- [Exercise data]
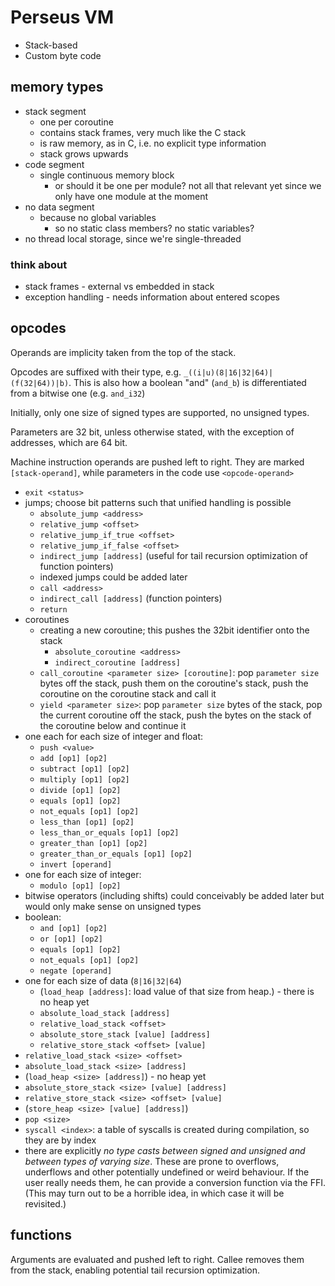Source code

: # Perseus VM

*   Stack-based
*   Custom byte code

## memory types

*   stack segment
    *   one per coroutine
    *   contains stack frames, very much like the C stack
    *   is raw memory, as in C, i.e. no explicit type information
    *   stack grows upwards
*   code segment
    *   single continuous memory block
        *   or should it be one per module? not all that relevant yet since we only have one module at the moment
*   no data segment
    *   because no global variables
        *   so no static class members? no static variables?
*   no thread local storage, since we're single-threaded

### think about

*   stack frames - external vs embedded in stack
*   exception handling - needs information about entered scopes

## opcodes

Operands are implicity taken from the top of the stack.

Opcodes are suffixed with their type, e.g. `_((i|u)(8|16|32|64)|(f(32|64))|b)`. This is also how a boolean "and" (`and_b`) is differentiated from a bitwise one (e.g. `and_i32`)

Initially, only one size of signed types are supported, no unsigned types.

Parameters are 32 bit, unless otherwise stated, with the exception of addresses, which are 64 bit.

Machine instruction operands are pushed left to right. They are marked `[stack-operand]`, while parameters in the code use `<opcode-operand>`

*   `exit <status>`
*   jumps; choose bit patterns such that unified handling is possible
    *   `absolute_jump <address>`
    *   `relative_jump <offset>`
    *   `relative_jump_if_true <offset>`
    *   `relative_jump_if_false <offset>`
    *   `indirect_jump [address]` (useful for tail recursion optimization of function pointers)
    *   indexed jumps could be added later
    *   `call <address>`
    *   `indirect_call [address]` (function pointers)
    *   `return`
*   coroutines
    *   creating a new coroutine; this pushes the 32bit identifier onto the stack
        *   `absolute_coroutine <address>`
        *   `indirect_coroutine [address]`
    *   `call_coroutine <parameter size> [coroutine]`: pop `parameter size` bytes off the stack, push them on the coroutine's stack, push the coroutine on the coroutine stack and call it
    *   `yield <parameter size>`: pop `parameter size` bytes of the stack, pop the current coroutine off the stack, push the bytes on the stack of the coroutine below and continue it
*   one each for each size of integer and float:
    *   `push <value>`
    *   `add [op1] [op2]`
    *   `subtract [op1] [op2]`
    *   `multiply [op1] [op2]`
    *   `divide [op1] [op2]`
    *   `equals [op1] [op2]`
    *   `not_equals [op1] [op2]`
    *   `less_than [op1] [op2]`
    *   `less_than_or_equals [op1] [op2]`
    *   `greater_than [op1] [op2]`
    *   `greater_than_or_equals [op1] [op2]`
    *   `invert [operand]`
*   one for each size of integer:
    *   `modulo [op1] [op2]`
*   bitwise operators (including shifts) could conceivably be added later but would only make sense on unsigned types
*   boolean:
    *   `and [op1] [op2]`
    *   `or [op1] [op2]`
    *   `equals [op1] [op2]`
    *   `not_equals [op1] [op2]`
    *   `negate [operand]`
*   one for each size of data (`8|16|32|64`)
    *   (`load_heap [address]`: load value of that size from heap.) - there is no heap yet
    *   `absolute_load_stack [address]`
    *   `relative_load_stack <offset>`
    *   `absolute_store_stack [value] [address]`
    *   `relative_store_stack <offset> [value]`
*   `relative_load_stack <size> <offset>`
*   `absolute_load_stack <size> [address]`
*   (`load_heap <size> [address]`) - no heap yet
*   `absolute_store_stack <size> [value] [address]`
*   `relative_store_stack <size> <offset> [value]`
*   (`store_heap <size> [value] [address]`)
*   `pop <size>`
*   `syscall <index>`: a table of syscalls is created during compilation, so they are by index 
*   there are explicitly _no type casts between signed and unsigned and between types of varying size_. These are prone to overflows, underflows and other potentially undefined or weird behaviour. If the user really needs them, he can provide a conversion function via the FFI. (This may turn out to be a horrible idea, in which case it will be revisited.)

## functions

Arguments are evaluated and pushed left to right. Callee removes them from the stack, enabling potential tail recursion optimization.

- [Work task] Filter the data above by the word "value" and copy every line that matches.

- [Expected answer]
    *   `push <value>`
    *   (`load_heap [address]`: load value of that size from heap.) - there is no heap yet
    *   `absolute_store_stack [value] [address]`
    *   `relative_store_stack <offset> [value]`
*   `absolute_store_stack <size> [value] [address]`
*   `relative_store_stack <size> <offset> [value]`
*   (`store_heap <size> [value] [address]`)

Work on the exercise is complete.